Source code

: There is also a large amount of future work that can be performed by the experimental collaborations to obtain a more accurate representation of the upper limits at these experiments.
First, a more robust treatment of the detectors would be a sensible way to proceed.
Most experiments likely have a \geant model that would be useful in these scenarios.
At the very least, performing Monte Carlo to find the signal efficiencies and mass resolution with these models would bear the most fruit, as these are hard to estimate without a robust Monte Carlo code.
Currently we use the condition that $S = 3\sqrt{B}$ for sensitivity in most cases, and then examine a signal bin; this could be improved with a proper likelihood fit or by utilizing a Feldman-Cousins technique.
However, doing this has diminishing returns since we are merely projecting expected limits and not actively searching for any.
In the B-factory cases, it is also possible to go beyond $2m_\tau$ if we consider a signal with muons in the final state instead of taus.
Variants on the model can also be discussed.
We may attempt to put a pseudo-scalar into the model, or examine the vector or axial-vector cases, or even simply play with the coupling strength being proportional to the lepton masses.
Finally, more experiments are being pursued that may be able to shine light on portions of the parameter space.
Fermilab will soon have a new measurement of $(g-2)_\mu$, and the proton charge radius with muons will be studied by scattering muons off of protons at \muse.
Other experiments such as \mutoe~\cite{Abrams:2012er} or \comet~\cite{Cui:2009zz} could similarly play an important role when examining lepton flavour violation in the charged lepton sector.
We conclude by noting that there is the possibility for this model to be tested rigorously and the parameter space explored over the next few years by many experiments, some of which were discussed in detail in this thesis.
----------------------------------------
> What this task involves
Beginning with the very first line of the material, please return exactly each line down to and including the one with "Most experiments likely".

> Finished exercise
Source code

: There is also a large amount of future work that can be performed by the experimental collaborations to obtain a more accurate representation of the upper limits at these experiments.
First, a more robust treatment of the detectors would be a sensible way to proceed.
Most experiments likely have a \geant model that would be useful in these scenarios.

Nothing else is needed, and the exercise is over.